Simple, fast shared-memory namespace on Apache Plasma


Keywords
dash, plasma, callbacks, plotly, apache, arrow, pandas, numpy, redis, namespace, python, hash
License
MIT
Install
pip install brain-plasma==0.3

Documentation

brain-plasma

brain-plasma is a high-level wrapper for the Apache Plasma PlasmaClient API with an added naming and namespacing system. Only supported on Mac/Linux with Python 3.5+.


Basic Use

Basic idea: the brain has a list of names that it has "learned" that are attached to objects in Plasma. Learn, recall, and delete stored objects, call it like a dictionary with bracket notation e.g. brain['x'] and del.

pip install pyarrow
pip install brain-plasma
plasma_store -m 50000000 -s /tmp/plasma
from brain_plasma import Brain
brain = Brain()

this = 'a text object'
those = pd.DataFrame(dict(this=[1,2,3,4],that=[4,5,6,7]))

brain['this'] = this

brain['this']
>>> 'a text object'

brain.names()
>>> ['this']

del brain['this'] # remove the object from the brain's memory
brain['this']
>>> # error, that name/object no longer exists

brain.names()
>>> [] # object is gone

Namespaces

# change namespace
brain['this'] = 'default text object'
brain.set_namespace('newname')
brain['this'] = 'newname text object'

brain.set_namespace('default')
brain['this']
>>> 'default text object'

brain.names(namespaces='all')
['this','this']

Key Features

  1. Create and reference named shared-memory Python objects
  2. Change the value of those shared-memory Python objects
  3. Thread-safe: it doesn't matter if the processes or threads sharing the Brain object share memory or not; the namespace is only stored in Plasma and checked each time any object is referenced.
  4. Store large objects, especially Pandas and NumPy objects, in the backend of something
  5. Access those objects very quickly - faster even than Parquet. Instantaneous for most objects of any size.
  6. Quickly create, switch between, and remove unique namespaces while requiring only one backend instance of plasma_store

Potential use cases

  • Access small or large data objects quickly in a data-intensive application
  • Keep test values intact while restarting some process over and over again
  • Share data between callbacks in Ploty Dash (or any other Python backend)
  • Share data between Jupyter Notebooks
  • Store and persist user state values in unique namespaces server-side

Current Drawbacks

  1. Limited to Arrow-serializable objects. This includes Pandas, NumPy, TensorFlow, all built-in Python objects, and many more. However, some things will not be supported. Check before using.

Release notes

RELEASE WITH BREAKING CHANGES: v0.3

  • totally rewritten Brain client uses hashing to talk to the store more efficiently
  • several order of magnitude speedup - seriously
  • many fewer client calls
  • simpler API
  • unit tests for most functions using pytest w/mock PlasmaClient in brain_plasma.mock
  • maintain Brain from v0.2 for backward compatibility; import with brain_plasma.compatibility import v02Brain
  • full type hinting
  • custom errors for each exception type in brain_plasma.exceptions

RELEASE WITH BREAKING CHANGES: v0.2

  • changed parameter order of learn() to ('name',thing) which is more intuitive (but you should always use bracket notation)
  • removed ability to start, kill, or resize the underlying brain instance (stability)
  • added unique intra-plasma-instance namespaces
  • len(brain), del brain['this'] and 'this' in brain are now avilable (implemented __len__, __delitem__, and __contains__)

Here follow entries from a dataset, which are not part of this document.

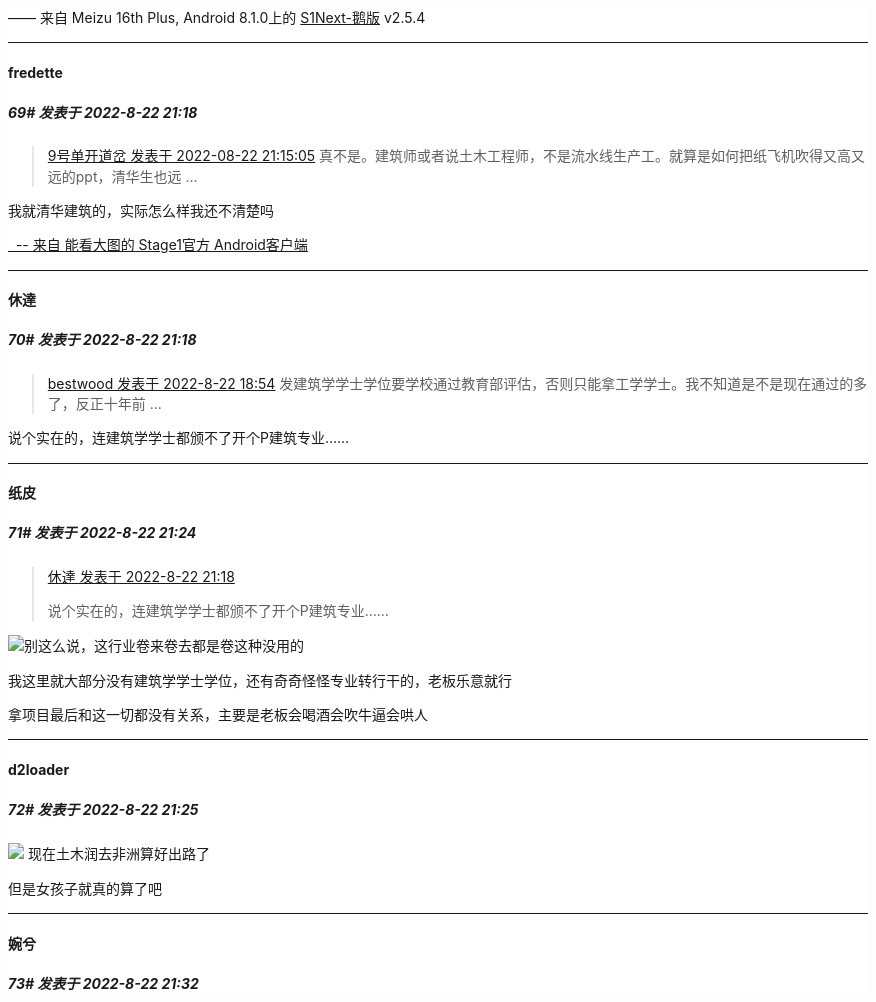 —— 来自 Meizu 16th Plus, Android 8.1.0上的 [S1Next-鹅版](https://github.com/ykrank/S1-Next/releases) v2.5.4

*****

####  fredette  
##### 69#       发表于 2022-8-22 21:18

<blockquote><a href="httphttps://bbs.saraba1st.com/2b/forum.php?mod=redirect&amp;goto=findpost&amp;pid=57176835&amp;ptid=2088394" target="_blank">9号单开道岔 发表于 2022-08-22 21:15:05</a>
真不是。建筑师或者说土木工程师，不是流水线生产工。就算是如何把纸飞机吹得又高又远的ppt，清华生也远 ...</blockquote>我就清华建筑的，实际怎么样我还不清楚吗

[  -- 来自 能看大图的 Stage1官方 Android客户端](https://www.coolapk.com/apk/140634)

*****

####  休達  
##### 70#       发表于 2022-8-22 21:18

<blockquote><a href="httphttps://bbs.saraba1st.com/2b/forum.php?mod=redirect&amp;goto=findpost&amp;pid=57175197&amp;ptid=2088394" target="_blank">bestwood 发表于 2022-8-22 18:54</a>
发建筑学学士学位要学校通过教育部评估，否则只能拿工学学士。我不知道是不是现在通过的多了，反正十年前 ...</blockquote>
说个实在的，连建筑学学士都颁不了开个P建筑专业……



*****

####  纸皮  
##### 71#       发表于 2022-8-22 21:24

<blockquote><a href="httphttps://bbs.saraba1st.com/2b/forum.php?mod=redirect&amp;goto=findpost&amp;pid=57176867&amp;ptid=2088394" target="_blank">休達 发表于 2022-8-22 21:18</a>

说个实在的，连建筑学学士都颁不了开个P建筑专业……</blockquote>
<img src="https://static.saraba1st.com/image/smiley/face2017/044.png" referrerpolicy="no-referrer">别这么说，这行业卷来卷去都是卷这种没用的

我这里就大部分没有建筑学学士学位，还有奇奇怪怪专业转行干的，老板乐意就行

拿项目最后和这一切都没有关系，主要是老板会喝酒会吹牛逼会哄人

*****

####  d2loader  
##### 72#       发表于 2022-8-22 21:25

<img src="https://static.saraba1st.com/image/smiley/face2017/067.png" referrerpolicy="no-referrer"> 现在土木润去非洲算好出路了

但是女孩子就真的算了吧



*****

####  婉兮  
##### 73#       发表于 2022-8-22 21:32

NOTE: stability problems should be resolved in v0.2.

Testing

Test with pytest.

pip install pytest
git clone https://github.com/russellromney/brain-plasma
cd brain-plasma
pytest

API Reference for brain_plasma.Brain

Initialization

# simple
brain = Brain()
# show defaults
brain = Brain(path: str='/tmp/plasma',namespace: str='default')

Parameters:

  • path - which path to use to connect to the plasma store
  • namespace - which namespace to use

Attributes

Brain.client

The underlying PlasmaClient object. Created at instantiation. Requires plasma_store to be running locally.

Brain.path

The path to the PlasmaClient connection folder. Default is /tmp/plasma but can be changed by using brain = Brain(path='/my/new/path')

Brain.bytes

int - number of bytes in plasma_store

Brain.mb

str - number of mb available, e.g. '50 MB'

Brain.namespace

str - the name of the current namespace

Methods

Interacting with stored objects

Store an item's value and recall the value with bracket notation:

brain['this'] = 5
x = brain['this']

i.e. Brain.__setitem__ and Brain.__getitem__

Delete a name and its stored value like del brain['this']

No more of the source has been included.